Find the line with "There are four" in the records below. Copy it and every line after it, up to and including the line with "The remainder of".

- Exercise material:
§ §
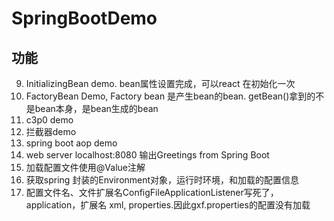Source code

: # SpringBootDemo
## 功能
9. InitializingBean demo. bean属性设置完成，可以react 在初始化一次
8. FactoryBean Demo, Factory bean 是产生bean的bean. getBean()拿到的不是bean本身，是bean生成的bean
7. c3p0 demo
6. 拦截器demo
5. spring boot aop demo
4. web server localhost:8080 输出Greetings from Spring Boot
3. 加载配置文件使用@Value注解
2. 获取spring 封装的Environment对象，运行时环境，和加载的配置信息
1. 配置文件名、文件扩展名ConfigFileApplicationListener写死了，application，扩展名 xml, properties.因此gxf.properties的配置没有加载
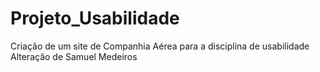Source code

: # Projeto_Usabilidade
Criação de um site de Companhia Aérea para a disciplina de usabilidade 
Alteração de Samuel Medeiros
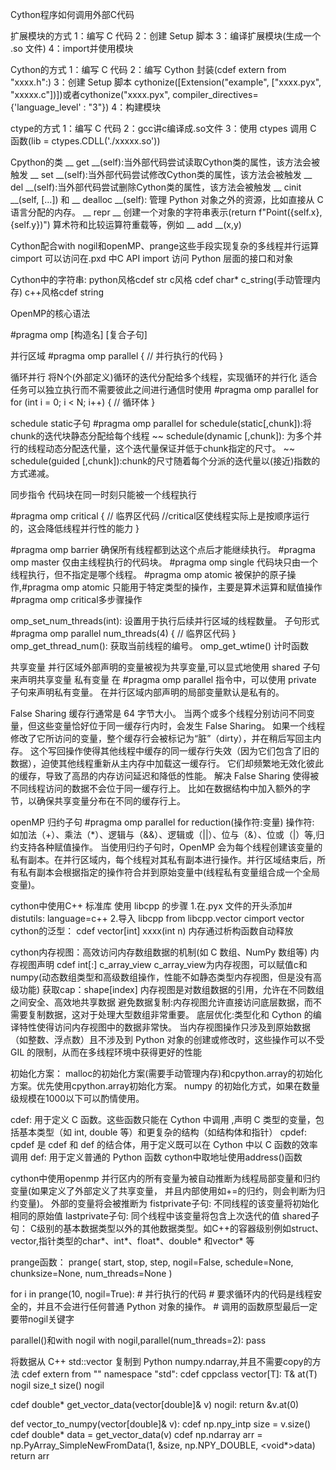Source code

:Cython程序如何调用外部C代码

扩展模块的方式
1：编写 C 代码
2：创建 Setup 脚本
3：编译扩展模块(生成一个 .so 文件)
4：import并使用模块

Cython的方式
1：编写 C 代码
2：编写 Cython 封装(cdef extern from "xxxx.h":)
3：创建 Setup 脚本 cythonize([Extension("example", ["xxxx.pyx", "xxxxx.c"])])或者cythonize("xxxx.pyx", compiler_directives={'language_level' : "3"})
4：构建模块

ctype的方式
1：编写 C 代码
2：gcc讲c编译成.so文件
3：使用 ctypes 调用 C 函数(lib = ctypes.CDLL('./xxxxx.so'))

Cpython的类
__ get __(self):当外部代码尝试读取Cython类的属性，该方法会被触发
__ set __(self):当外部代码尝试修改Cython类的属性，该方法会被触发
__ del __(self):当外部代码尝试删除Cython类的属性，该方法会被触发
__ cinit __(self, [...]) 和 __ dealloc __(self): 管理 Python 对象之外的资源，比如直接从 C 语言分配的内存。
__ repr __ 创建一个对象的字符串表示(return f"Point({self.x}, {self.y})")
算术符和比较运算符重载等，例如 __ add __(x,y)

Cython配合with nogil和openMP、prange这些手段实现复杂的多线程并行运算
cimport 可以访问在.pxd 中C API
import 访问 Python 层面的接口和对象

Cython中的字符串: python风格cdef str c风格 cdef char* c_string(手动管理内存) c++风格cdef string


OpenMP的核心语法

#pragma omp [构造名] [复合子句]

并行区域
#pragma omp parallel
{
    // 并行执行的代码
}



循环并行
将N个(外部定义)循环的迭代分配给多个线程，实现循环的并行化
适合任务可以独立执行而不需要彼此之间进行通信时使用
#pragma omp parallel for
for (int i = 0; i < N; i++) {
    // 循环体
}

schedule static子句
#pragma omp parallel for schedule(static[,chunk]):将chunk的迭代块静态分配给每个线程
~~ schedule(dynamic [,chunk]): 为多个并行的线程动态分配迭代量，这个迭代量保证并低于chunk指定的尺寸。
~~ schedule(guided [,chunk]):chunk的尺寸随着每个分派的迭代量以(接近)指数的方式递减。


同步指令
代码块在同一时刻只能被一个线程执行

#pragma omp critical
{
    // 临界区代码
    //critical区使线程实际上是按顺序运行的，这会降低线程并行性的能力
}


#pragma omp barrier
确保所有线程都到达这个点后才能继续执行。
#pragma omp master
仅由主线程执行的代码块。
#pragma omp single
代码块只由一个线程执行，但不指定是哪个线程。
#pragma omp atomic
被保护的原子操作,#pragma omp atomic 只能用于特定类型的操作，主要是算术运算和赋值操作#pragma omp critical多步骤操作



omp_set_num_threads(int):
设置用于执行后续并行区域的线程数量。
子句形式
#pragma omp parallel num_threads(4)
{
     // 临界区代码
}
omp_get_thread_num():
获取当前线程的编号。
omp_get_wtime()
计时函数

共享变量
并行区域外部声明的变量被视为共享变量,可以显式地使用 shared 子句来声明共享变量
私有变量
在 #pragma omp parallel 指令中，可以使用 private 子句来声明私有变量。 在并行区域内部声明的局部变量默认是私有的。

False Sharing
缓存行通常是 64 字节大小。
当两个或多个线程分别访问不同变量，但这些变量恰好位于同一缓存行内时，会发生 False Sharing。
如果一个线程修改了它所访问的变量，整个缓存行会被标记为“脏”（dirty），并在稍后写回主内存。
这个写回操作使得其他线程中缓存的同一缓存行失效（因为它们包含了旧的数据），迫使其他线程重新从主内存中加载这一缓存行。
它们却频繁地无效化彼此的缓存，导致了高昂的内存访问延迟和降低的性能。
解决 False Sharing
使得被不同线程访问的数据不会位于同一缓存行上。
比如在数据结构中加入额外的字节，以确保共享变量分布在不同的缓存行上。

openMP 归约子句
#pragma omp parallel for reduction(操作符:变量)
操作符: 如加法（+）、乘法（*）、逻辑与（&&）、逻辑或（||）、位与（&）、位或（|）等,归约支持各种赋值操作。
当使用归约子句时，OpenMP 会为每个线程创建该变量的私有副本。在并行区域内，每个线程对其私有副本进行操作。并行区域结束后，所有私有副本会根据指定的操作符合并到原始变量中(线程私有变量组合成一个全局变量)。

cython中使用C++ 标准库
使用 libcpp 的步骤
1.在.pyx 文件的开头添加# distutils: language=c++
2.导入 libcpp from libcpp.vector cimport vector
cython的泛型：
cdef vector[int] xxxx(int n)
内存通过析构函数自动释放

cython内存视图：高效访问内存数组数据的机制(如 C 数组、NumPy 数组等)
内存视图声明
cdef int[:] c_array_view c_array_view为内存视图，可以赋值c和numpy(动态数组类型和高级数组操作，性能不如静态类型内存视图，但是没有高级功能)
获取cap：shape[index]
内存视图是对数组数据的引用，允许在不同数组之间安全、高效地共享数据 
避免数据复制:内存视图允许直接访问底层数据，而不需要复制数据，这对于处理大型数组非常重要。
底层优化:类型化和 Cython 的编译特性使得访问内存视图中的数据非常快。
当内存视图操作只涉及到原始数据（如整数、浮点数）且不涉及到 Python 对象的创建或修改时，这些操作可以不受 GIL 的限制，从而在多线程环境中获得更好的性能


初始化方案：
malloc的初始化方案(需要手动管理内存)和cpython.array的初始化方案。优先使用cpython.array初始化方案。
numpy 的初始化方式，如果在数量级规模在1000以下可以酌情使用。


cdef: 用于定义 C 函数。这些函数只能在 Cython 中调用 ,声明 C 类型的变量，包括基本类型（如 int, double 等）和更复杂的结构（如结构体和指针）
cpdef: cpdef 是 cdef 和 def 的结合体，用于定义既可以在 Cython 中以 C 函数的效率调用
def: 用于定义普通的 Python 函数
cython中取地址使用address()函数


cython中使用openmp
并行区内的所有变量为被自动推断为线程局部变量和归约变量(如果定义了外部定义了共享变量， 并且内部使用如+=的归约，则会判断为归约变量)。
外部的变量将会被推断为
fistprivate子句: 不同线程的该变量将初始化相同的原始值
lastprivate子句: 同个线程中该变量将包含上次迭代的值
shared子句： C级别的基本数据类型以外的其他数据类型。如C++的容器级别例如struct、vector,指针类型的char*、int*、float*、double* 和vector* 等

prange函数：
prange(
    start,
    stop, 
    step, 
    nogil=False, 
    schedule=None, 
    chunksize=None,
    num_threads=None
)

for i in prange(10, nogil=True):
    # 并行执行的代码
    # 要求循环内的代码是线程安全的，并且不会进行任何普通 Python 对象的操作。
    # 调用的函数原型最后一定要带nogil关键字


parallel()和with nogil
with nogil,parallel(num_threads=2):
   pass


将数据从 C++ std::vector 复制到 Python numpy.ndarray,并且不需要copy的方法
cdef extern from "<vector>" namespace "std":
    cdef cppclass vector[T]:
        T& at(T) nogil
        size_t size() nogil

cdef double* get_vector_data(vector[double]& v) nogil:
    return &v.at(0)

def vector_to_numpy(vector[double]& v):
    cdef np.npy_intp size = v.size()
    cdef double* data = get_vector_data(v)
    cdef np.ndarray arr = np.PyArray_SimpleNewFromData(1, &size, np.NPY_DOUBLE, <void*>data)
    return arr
§ §
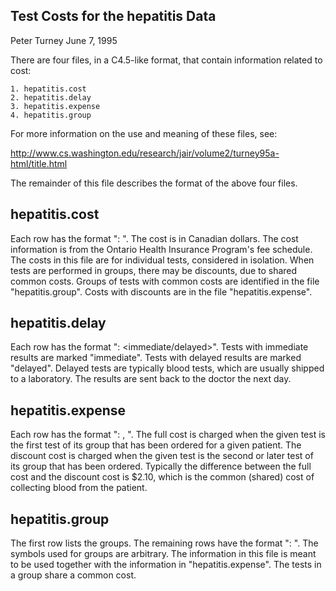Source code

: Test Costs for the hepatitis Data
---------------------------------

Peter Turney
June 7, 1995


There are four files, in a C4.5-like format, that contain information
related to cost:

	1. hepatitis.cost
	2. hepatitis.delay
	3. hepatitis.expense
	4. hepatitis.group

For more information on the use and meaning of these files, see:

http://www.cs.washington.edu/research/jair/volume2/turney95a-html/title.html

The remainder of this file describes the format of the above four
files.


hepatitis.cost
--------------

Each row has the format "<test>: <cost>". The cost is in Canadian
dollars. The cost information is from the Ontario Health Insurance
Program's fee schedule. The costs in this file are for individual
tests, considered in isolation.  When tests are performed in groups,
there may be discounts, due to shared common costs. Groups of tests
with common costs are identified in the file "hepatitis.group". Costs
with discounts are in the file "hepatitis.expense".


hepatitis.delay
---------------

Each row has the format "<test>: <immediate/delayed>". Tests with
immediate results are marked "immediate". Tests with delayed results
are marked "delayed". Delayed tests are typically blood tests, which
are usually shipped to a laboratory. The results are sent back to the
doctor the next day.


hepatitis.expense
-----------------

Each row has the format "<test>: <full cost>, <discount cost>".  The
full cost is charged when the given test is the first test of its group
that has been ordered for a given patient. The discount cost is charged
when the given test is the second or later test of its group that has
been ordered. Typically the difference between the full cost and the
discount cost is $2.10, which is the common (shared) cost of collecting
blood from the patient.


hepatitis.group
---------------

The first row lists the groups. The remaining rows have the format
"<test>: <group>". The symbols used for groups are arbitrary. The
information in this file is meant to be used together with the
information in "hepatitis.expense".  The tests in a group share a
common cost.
§ §
- Answer for the task:
There are four files, in a C4.5-like format, that contain information
related to cost:

	1. hepatitis.cost
	2. hepatitis.delay
	3. hepatitis.expense
	4. hepatitis.group

For more information on the use and meaning of these files, see:

http://www.cs.washington.edu/research/jair/volume2/turney95a-html/title.html

The remainder of this file describes the format of the above four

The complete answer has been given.